Greek Finance Minister Yanis Varoufakis has quit following the country's overwhelming referendum vote to reject the austerity terms demanded by its international creditors.
The leading figure in the negotiations with Greece's creditors said eurozone counterparts had made it clear they wanted him to go and Prime Minister Alexis Tsipras believed his exit would be "potentially helpful to him in reaching an agreement" in the coming days.
Greece's future in the EU is hanging in the balance with warnings that a new bailout deal is needed swiftly to avoid a catastrophic financial crash that could send it spinning out of the single currency.
The result of the referendum - with 61.3% voting No compared and 38.7% saying Yes on a turnout of62.5%- represented a sensational victory for radical left premier Mr Tsipras, who had gambled all on the outcome.

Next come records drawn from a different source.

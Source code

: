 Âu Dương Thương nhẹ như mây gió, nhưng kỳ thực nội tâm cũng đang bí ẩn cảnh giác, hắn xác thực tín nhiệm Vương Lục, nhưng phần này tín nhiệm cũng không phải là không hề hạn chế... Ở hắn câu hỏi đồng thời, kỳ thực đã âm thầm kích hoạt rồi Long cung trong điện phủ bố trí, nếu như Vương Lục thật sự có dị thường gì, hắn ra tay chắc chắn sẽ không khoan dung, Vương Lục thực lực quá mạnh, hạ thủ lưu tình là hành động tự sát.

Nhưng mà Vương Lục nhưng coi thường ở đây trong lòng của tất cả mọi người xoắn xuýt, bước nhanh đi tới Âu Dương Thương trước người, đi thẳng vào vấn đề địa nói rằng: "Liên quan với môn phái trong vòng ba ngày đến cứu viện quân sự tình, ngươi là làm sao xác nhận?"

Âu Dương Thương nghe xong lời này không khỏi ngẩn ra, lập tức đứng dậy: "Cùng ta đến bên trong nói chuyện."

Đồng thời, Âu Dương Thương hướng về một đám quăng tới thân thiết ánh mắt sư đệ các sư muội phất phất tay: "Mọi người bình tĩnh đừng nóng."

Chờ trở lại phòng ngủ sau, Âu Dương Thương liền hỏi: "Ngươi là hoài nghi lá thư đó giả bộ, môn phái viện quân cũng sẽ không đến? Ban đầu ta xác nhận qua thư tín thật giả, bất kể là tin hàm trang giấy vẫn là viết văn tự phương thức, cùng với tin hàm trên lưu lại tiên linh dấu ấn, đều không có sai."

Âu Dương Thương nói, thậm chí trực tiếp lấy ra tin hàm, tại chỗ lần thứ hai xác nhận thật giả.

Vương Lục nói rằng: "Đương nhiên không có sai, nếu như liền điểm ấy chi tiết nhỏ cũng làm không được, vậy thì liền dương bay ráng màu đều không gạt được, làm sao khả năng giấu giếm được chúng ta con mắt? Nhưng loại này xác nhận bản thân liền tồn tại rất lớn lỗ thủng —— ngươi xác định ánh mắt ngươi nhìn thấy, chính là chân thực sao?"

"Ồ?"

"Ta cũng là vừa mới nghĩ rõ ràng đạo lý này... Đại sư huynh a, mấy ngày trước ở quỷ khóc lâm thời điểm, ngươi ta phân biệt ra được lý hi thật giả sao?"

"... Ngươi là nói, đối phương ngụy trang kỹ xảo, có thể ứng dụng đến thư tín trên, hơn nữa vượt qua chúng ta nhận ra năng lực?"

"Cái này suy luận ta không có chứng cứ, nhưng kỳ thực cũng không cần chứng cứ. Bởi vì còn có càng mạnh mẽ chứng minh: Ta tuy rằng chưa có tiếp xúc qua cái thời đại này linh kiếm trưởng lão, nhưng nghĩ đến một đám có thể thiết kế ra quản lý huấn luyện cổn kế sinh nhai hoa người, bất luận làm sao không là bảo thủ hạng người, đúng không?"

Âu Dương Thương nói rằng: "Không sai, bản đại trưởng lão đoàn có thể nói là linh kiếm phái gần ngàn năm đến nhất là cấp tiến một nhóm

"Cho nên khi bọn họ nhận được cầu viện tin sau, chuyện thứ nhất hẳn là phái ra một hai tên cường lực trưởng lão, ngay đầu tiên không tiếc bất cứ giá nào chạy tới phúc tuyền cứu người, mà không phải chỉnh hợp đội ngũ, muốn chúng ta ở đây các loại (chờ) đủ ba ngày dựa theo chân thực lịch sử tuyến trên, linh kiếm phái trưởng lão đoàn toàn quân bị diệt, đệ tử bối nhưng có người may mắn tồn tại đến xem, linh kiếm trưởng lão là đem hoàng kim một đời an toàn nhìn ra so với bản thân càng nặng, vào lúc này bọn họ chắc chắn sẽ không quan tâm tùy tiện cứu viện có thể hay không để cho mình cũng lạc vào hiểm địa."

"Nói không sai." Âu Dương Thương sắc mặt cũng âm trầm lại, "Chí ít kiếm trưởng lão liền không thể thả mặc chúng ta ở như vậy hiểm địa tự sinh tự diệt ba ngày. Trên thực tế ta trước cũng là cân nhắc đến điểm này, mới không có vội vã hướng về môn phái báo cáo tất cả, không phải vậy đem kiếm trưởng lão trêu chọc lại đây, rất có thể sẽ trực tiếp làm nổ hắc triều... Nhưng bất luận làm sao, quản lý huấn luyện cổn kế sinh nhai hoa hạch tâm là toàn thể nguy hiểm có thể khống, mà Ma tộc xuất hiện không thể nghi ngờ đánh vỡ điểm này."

In a statement on his blog, Mr Varoufakis said the vote was a "unique moment when a small European nation rose up against debt-bondage".
He added: "Soon after the announcement of the referendum results, I was made aware of a certain preference by some Eurogroup participants, and assorted 'partners', for my ... 'absence' from its meetings; an idea that the Prime Minister judged to be potentially helpful to him in reaching an agreement. For this reason I am leaving the Ministry of Finance today.
"I consider it my duty to help Alexis Tsipras exploit, as he sees fit, the capital that the Greek people granted us through yesterday's referendum.
"And I shall wear the creditors' loathing with pride."
German Chancellor Angela Merkel and French President Francois Hollande - the two biggest players in the eurozone - will meet in Paris for crisis talks ahead of a summit of leaders of the single currency bloc in Brussels tomorrow.
In London, Prime Minister David Cameron will chair a meeting with Chancellor George Osborne, Bank of England governor Mark Carney and other senior officials to assess the likely impact on the UK.
A Number 10 spokesman said: "The Greek people expressed a decisive view in yesterday's referendum. This is a critical moment in the economic crisis in Greece. We will continue to do whatever is necessary to protect our economic security at this uncertain time.
"We have already got contingency plans in place and later this morning the Prime Minister will chair a further meeting to review those plans in light of yesterday's result."
The Government has also issued travel advice for British tourists, warning that banking services, such as credit card purchase and cash withdrawals, could become limited at short notice.